MRIQC API service down?

pvelasco · October 21, 2020, 6:36pm

I’m trying to query the MRIQC API (e.g., https://mriqc.nimh.nih.gov/api/v1/T1w) and I’m getting a “HTTP Error 502: Bad Gateway”. I am able to connect to the server itself (https://mriqc.nimh.nih.gov).
Does anybody know if the API server is down?
Thanks.

rwblair · October 21, 2020, 8:45pm

Looks like there is an issue with its database connection.

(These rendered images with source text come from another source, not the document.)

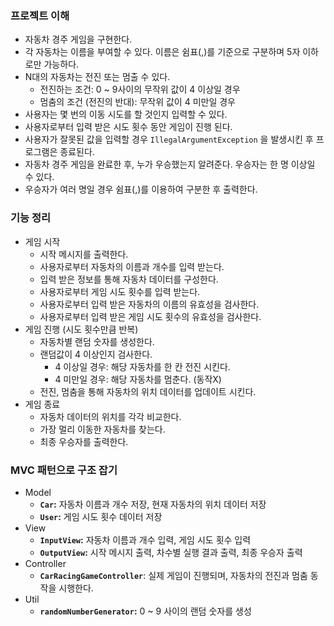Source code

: ### 프로젝트 이해

- 자동차 경주 게임을 구현한다.
- 각 자동차는 이름을 부여할 수 있다. 이름은 쉼표(,)를 기준으로 구분하며 5자 이하로만 가능하다.
- N대의 자동차는 전진 또는 멈출 수 있다.
    - 전진하는 조건: 0 ~ 9사이의 무작위 값이 4 이상일 경우
    - 멈춤의 조건 (전진의 반대): 무작위 값이 4 미만일 경우
- 사용자는 몇 번의 이동 시도를 할 것인지 입력할 수 있다.
- 사용자로부터 입력 받은 시도 횟수 동안 게임이 진행 된다.
- 사용자가 잘못된 값을 입력할 경우 `IllegalArgumentException` 을 발생시킨 후 프로그램은 종료된다.
- 자동차 경주 게임을 완료한 후, 누가 우승했는지 알려준다. 우승자는 한 명 이상일 수 있다.
- 우승자가 여러 명일 경우 쉼표(,)를 이용하여 구분한 후 출력한다.

### 기능 정리

- 게임 시작
    - 시작 메시지를 출력한다.
    - 사용자로부터 자동차의 이름과 개수를 입력 받는다.
    - 입력 받은 정보를 통해 자동차 데이터를 구성한다.
    - 사용자로부터 게임 시도 횟수를 입력 받는다.
    - 사용자로부터 입력 받은 자동차의 이름의 유효성을 검사한다.
    - 사용자로부터 입력 받은 게임 시도 횟수의 유효성을 검사한다.
- 게임 진행 (시도 횟수만큼 반복)
    - 자동차별 랜덤 숫자를 생성한다.
    - 랜덤값이 4 이상인지 검사한다.
        - 4 이상일 경우: 해당 자동차를 한 칸 전진 시킨다.
        - 4 미만일 경우: 해당 자동차를 멈춘다. (동작X)
    - 전진, 멈춤을 통해 자동차의 위치 데이터를 업데이트 시킨다.
- 게임 종료
    - 자동차 데이터의 위치를 각각 비교한다.
    - 가장 멀리 이동한 자동차를 찾는다.
    - 최종 우승자를 출력한다.

### MVC 패턴으로 구조 잡기

- Model
    - **`Car`:** 자동차 이름과 개수 저장, 현재 자동차의 위치 데이터 저장
    - **`User`:** 게임 시도 횟수 데이터 저장
- View
    - **`InputView`:** 자동차 이름과 개수 입력, 게임 시도 횟수 입력
    - **`OutputView`:** 시작 메시지 출력, 차수별 실행 결과 출력, 최종 우승자 출력
- Controller
    - **`CarRacingGameController`**: 실제 게임이 진행되며, 자동차의 전진과 멈춤 동작을 시행한다.
- Util
    - **`randomNumberGenerator`:** 0 ~ 9 사이의 랜덤 숫자를 생성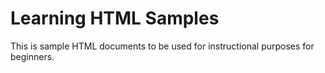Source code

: # Learning HTML Samples

This is sample HTML documents to be used for instructional purposes for beginners.
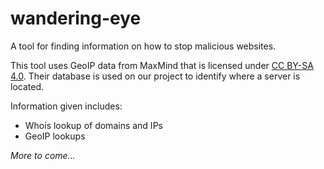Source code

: # wandering-eye

A tool for finding information on how to stop malicious websites.

This tool uses GeoIP data from MaxMind that is licensed under [CC BY-SA 4.0](https://creativecommons.org/licenses/by-sa/4.0/). Their database is used on our project to identify where a server is located.

Information given includes:

- Whois lookup of domains and IPs
- GeoIP lookups

_More to come..._
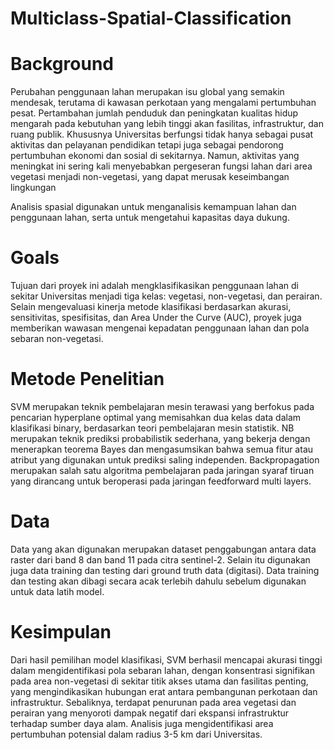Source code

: # Multiclass-Spatial-Classification

# Background
Perubahan penggunaan lahan merupakan isu global yang semakin mendesak, terutama di kawasan perkotaan yang mengalami pertumbuhan pesat. Pertambahan jumlah penduduk dan peningkatan kualitas hidup mengarah pada kebutuhan yang lebih tinggi akan fasilitas, infrastruktur, dan ruang publik. Khususnya Universitas berfungsi tidak hanya sebagai pusat aktivitas dan pelayanan pendidikan tetapi juga sebagai pendorong pertumbuhan ekonomi dan sosial di sekitarnya. Namun, aktivitas yang meningkat ini sering kali menyebabkan pergeseran fungsi lahan dari area vegetasi menjadi non-vegetasi, yang dapat merusak keseimbangan lingkungan

Analisis spasial digunakan untuk menganalisis kemampuan lahan dan penggunaan lahan, serta untuk mengetahui kapasitas daya dukung.

# Goals
Tujuan dari proyek ini adalah mengklasifikasikan penggunaan lahan di sekitar Universitas menjadi tiga kelas: vegetasi, non-vegetasi, dan perairan. Selain mengevaluasi kinerja metode klasifikasi berdasarkan akurasi, sensitivitas, spesifisitas, dan Area Under the Curve (AUC), proyek juga memberikan wawasan mengenai kepadatan penggunaan lahan dan pola sebaran non-vegetasi.

# Metode Penelitian
SVM merupakan teknik pembelajaran mesin terawasi yang berfokus pada pencarian hyperplane optimal yang memisahkan dua kelas data dalam klasifikasi binary, berdasarkan teori pembelajaran mesin statistik.
NB merupakan teknik prediksi probabilistik sederhana, yang bekerja dengan menerapkan teorema Bayes dan mengasumsikan bahwa semua fitur atau atribut yang digunakan untuk prediksi saling independen.
Backpropagation merupakan salah satu algoritma pembelajaran pada jaringan syaraf tiruan yang dirancang untuk beroperasi pada jaringan feedforward multi layers. 

# Data
Data yang akan digunakan merupakan dataset penggabungan antara data raster dari band 8 dan band 11 pada citra sentinel-2. Selain itu digunakan juga data training dan testing dari ground truth data (digitasi).  Data training dan testing akan dibagi secara acak terlebih dahulu sebelum digunakan untuk data latih model.

# Kesimpulan
Dari hasil pemilihan model klasifikasi, SVM berhasil mencapai akurasi tinggi dalam mengidentifikasi pola sebaran lahan, dengan konsentrasi signifikan pada area non-vegetasi di sekitar titik akses utama dan fasilitas penting, yang mengindikasikan hubungan erat antara pembangunan perkotaan dan infrastruktur. Sebaliknya, terdapat penurunan pada area vegetasi dan perairan yang menyoroti dampak negatif dari ekspansi infrastruktur terhadap sumber daya alam. Analisis juga mengidentifikasi area pertumbuhan potensial dalam radius 3-5 km dari Universitas.
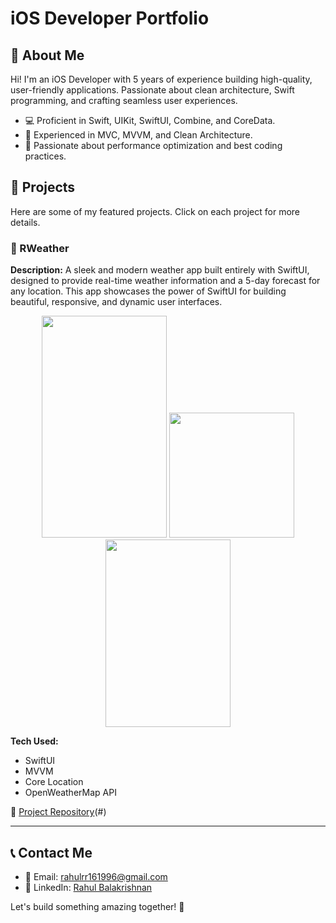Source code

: # iOS Developer Portfolio

## 👋 About Me
Hi! I'm an iOS Developer with 5 years of experience building high-quality, user-friendly applications. Passionate about clean architecture, Swift programming, and crafting seamless user experiences.

- 💻 Proficient in Swift, UIKit, SwiftUI, Combine, and CoreData.
- 🔹 Experienced in MVC, MVVM, and Clean Architecture.
- 🚀 Passionate about performance optimization and best coding practices.

## 📂 Projects
Here are some of my featured projects. Click on each project for more details.
### 📱 RWeather
**Description:** A sleek and modern weather app built entirely with SwiftUI, designed to provide real-time weather information and a 5-day forecast for any location. This app showcases the power of SwiftUI for building beautiful, responsive, and dynamic user interfaces.

<p align="center">
<img src="https://github.com/user-attachments/assets/ad690f1e-94fb-4b5e-a824-d9e8cb4be17e", width="200", height="355"/>
<img src="https://github.com/user-attachments/assets/d25e8a4d-07e4-4629-a9a2-301871d4f461", width="200",height="300" />
<img src="https://github.com/user-attachments/assets/71755b59-174c-45f6-a3e8-405615721ad5", width="200", height="300"/>
</p>

**Tech Used:**
- SwiftUI
- MVVM
- Core Location
- OpenWeatherMap API

🔗 [Project Repository](https://github.com/RahulRR16/RWeather)(#)

---

## 📞 Contact Me
- 📧 Email: rahulrr161996@gmail.com
- 💼 LinkedIn: [Rahul Balakrishnan](http://linkedin.com/in/rahulrr16)

Let's build something amazing together! 🚀
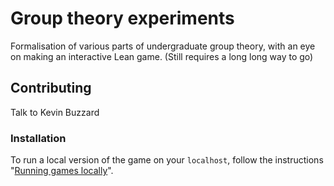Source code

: # Group theory experiments

Formalisation of various parts of undergraduate group theory, with an eye on making an interactive Lean game. (Still requires a long long way to go)

## Contributing

Talk to Kevin Buzzard

### Installation

To run a local version of the game on your `localhost`, follow the
instructions "[Running games locally](https://github.com/leanprover-community/lean4game/blob/main/DOCUMENTATION.md#running-games-locally)".
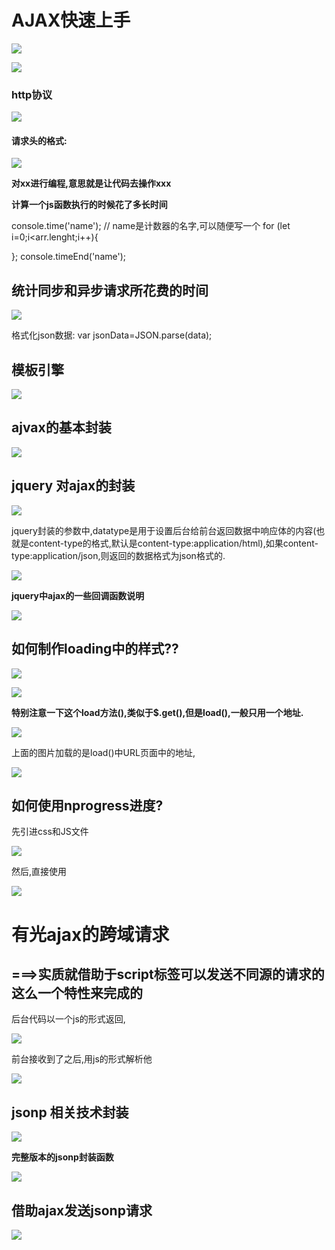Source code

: # AJAX快速上手 #

![](imgs/2018-09-08_102654.png)

![](imgs/2018-09-08_104140.png)

<h3> http协议</h3>

![](imgs/2018-09-08_105035.png)

<h4>请求头的格式:</h4>

![](imgs/2018-09-08_105224.png)

**对xx进行编程,意思就是让代码去操作xxx**

**计算一个js函数执行的时候花了多长时间**

  console.time('name');      // name是计数器的名字,可以随便写一个
  for (let i=0;i<arr.lenght;i++){
    
  };
  console.timeEnd('name');

## 统计同步和异步请求所花费的时间 ##

![](imgs/2018-09-08_191214.png)

格式化json数据:   var jsonData=JSON.parse(data);

## 模板引擎 ##

![](imgs/2018-09-09_111359.png)

## ajvax的基本封装 ##

![](imgs/2018-09-09_114208.png)

## jquery 对ajax的封装 ##

![](imgs/2018-09-09_165835.png)

jquery封装的参数中,datatype是用于设置后台给前台返回数据中响应体的内容(也就是content-type的格式,默认是content-type:application/html),如果content-type:application/json,则返回的数据格式为json格式的.

![](imgs/2018-09-09_170719.png)

**jquery中ajax的一些回调函数说明**

![](imgs/2018-09-09_171540.png)

## 如何制作loading中的样式?? ##

![](imgs/2018-09-09_182503.png)

![](imgs/2018-09-09_183012.png)

**特别注意一下这个load方法(),类似于$.get(),但是load(),一般只用一个地址.**

![](imgs/2018-09-09_183742.png)

上面的图片加载的是load()中URL页面中的地址,

![](imgs/2018-09-09_184327.png)

## 如何使用nprogress进度? ##

先引进css和JS文件

![](imgs/2018-09-09_185459.png)

然后,直接使用

![](imgs/2018-09-09_185721.png)

# 有光ajax的跨域请求 #

## ===>实质就借助于script标签可以发送不同源的请求的这么一个特性来完成的 ##

后台代码以一个js的形式返回,

![](imgs/2018-09-10_224707.png)

前台接收到了之后,用js的形式解析他

![](imgs/2018-09-10_224601.png)

## jsonp 相关技术封装 ##

![](imgs/2018-09-10_230639.png)

**完整版本的jsonp封装函数**

![](imgs/2018-09-10_232632.png)

## 借助ajax发送jsonp请求 ##

![](imgs/2018-09-10_232358.png)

Will let you know when it’s back online.

rwblair · October 23, 2020, 8:41pm

Should be up now, let me know if you see any issues with it.

pvelasco · October 26, 2020, 3:34pm

It works now.
Thanks!

bfuchs18 · November 12, 2024, 5:38pm

Hi,

I am also encountering HTTP Error 502: Bad Gateway and HTTP Error 504: Gateway Time-out errors when trying to query the API. I’ve tried several times over the past few weeks, and these errors don’t consistently occur on the same pages. I’m wondering if these issues could also be due to the server being down or experiencing instability.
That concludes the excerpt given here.